We faced a major cyber-attack on 5th May. Here are the lessons we learnt.

May 6, 2020

I run a SaaS company that provides automated content to large publishers. Yesterday, we faced a major cyberattack. There were about 25 million excess requests on our site (requests above normal levels) in 24 hours, with 8 million excess requests in just one hour. Luckily no harm was done – mostly thanks to CloudFlare and fortuitous design choices. Our public facing site is a simple Google Cloud Storage bucket that cannot make any requests to our server, so we were spared the ignominy of our systems going down.

What happened

Between 1-2PM SGT (5-6AM GMT) on May 5, we received a massive surge of requests from a network of Tor bots (we saw an additional 8 million requests in an hour).

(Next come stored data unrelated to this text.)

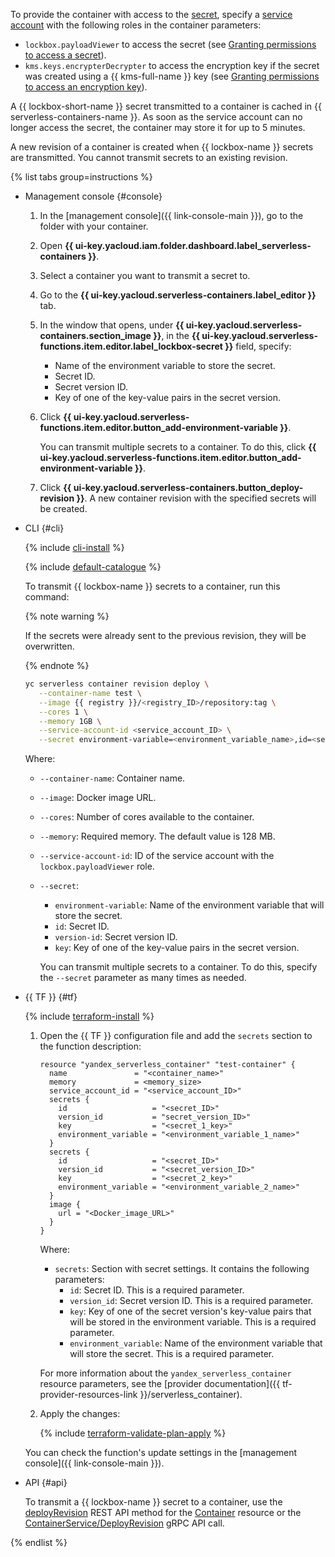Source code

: To provide the container with access to the [secret](../../lockbox/concepts/secret.md), specify a [service account](../../iam/concepts/users/service-accounts.md) with the following roles in the container parameters:
* `lockbox.payloadViewer` to access the secret (see [Granting permissions to access a secret](../../lockbox/operations/secret-access.md)).
* `kms.keys.encrypterDecrypter` to access the encryption key if the secret was created using a {{ kms-full-name }} key (see [Granting permissions to access an encryption key](../../kms/operations/key-access.md)).

A {{ lockbox-short-name }} secret transmitted to a container is cached in {{ serverless-containers-name }}. As soon as the service account can no longer access the secret, the container may store it for up to 5 minutes.

A new revision of a container is created when {{ lockbox-name }} secrets are transmitted. You cannot transmit secrets to an existing revision.

{% list tabs group=instructions %}

- Management console {#console}

    1. In the [management console]({{ link-console-main }}), go to the folder with your container.
    1. Open **{{ ui-key.yacloud.iam.folder.dashboard.label_serverless-containers }}**.
    1. Select a container you want to transmit a secret to.
    1. Go to the **{{ ui-key.yacloud.serverless-containers.label_editor }}** tab.
    1. In the window that opens, under **{{ ui-key.yacloud.serverless-containers.section_image }}**, in the **{{ ui-key.yacloud.serverless-functions.item.editor.label_lockbox-secret }}** field, specify:
        * Name of the environment variable to store the secret.
        * Secret ID.
        * Secret version ID.
        * Key of one of the key-value pairs in the secret version.
    1. Click **{{ ui-key.yacloud.serverless-functions.item.editor.button_add-environment-variable }}**.

        You can transmit multiple secrets to a container. To do this, click **{{ ui-key.yacloud.serverless-functions.item.editor.button_add-environment-variable }}**.

    1. Click **{{ ui-key.yacloud.serverless-containers.button_deploy-revision }}**. A new container revision with the specified secrets will be created.
    
- CLI {#cli}

    {% include [cli-install](../cli-install.md) %}

    {% include [default-catalogue](../default-catalogue.md) %}

    To transmit {{ lockbox-name }} secrets to a container, run this command:

    {% note warning %}

    If the secrets were already sent to the previous revision, they will be overwritten.

    {% endnote %}

    ```bash
    yc serverless container revision deploy \
       --container-name test \
       --image {{ registry }}/<registry_ID>/repository:tag \
       --cores 1 \
       --memory 1GB \
       --service-account-id <service_account_ID> \
       --secret environment-variable=<environment_variable_name>,id=<secret_ID>,version-id=<secret_version_ID>,key=<secret_key>
    ```

    Where:

    * `--container-name`: Container name.
    * `--image`: Docker image URL.
    * `--cores`: Number of cores available to the container.
    * `--memory`: Required memory. The default value is 128 MB.
    * `--service-account-id`: ID of the service account with the `lockbox.payloadViewer` role.
    * `--secret`:
        * `environment-variable`: Name of the environment variable that will store the secret.
        * `id`: Secret ID.
        * `version-id`: Secret version ID.
        * `key`: Key of one of the key-value pairs in the secret version.
      
      You can transmit multiple secrets to a container. To do this, specify the `--secret` parameter as many times as needed.

- {{ TF }} {#tf}

    {% include [terraform-install](../../_includes/terraform-install.md) %}

    1. Open the {{ TF }} configuration file and add the `secrets` section to the function description:

        ```hcl
        resource "yandex_serverless_container" "test-container" {
          name               = "<container_name>"
          memory             = <memory_size>
          service_account_id = "<service_account_ID>"
          secrets {
            id                   = "<secret_ID>"
            version_id           = "secret_version_ID>"
            key                  = "<secret_1_key>"
            environment_variable = "<environment_variable_1_name>"
          }
          secrets {
            id                   = "<secret_ID>"
            version_id           = "<secret_version_ID>"
            key                  = "<secret_2_key>"
            environment_variable = "<environment_variable_2_name>"
          }
          image {
            url = "<Docker_image_URL>"
          }
        }
        ```

        Where:
          * `secrets`: Section with secret settings. It contains the following parameters:
            * `id`: Secret ID. This is a required parameter.
            * `version_id`: Secret version ID. This is a required parameter.
            * `key`: Key of one of the secret version's key-value pairs that will be stored in the environment variable. This is a required parameter.
            * `environment_variable`: Name of the environment variable that will store the secret. This is a required parameter.
        
        For more information about the `yandex_serverless_container` resource parameters, see the [provider documentation]({{ tf-provider-resources-link }}/serverless_container).
 
    1. Apply the changes:

        {% include [terraform-validate-plan-apply](../../_tutorials/_tutorials_includes/terraform-validate-plan-apply.md) %}

    You can check the function's update settings in the [management console]({{ link-console-main }}).

- API {#api}

  To transmit a {{ lockbox-name }} secret to a container, use the [deployRevision](../../serverless-containers/containers/api-ref/Container/deployRevision.md) REST API method for the [Container](../../serverless-containers/containers/api-ref/Container/index.md) resource or the [ContainerService/DeployRevision](../../serverless-containers/containers/api-ref/grpc/Container/deployRevision.md) gRPC API call.

{% endlist %}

At the peak of this, we saw around ten thousand requests hit our bucket every second.

Most of the these requests made in the first hour were 404s. After examining the logs, we realized that the attacker was trying out random URLs in hopes of getting access to the data stored on the bucket. After the first hour, the proportion of 404s kept decreasing as the attacker began to figure out which URL structures yielded results and which did not.

The attacker first tried using a bunch of PUT requests and tried to access fields that may have held sensitive information (like /.git/*. When this did not work, they tried out random URLs, and doubled down on all URL path components that did not return a 404 error.

How was this discovered

I discovered this around midnight my time after seeing a spike in requests. At this point, Cloudflare had automatically begun to issue challenges to some visitors, but many other IPs were still crawling the site. After I dug into the data, a few things became clear.

First, a fairly large Tor network was being used for this. The majority (80+%) of suspicious requests came through Tor.
Second, those not using Tor were using a network of rotating IPs and user-agents. The majority of these suspicious requests appeared to originate from a rotating cast of countries – of which Nigeria, India, Indonesia, Bangladesh, and Ethiopia were most prominent. A large number of requests (250k+) also came from what Cloudflare classified as "Unknown states, other entities or organizations".
Third, after I instituted rules for blocking Tor and certain IPs (more on this later), the attacker switched tactics to using the User-Agent string of a Google bot. Thankfully, this was automatically blocked by CloudFlare.

How this was resolved

While Cloudflare was automatically issuing captcha challenges to a small proportion of suspicious requests, I decided to institute some rules to block suspicious users. This had a clear impact on the number of attempts blocked or challenged.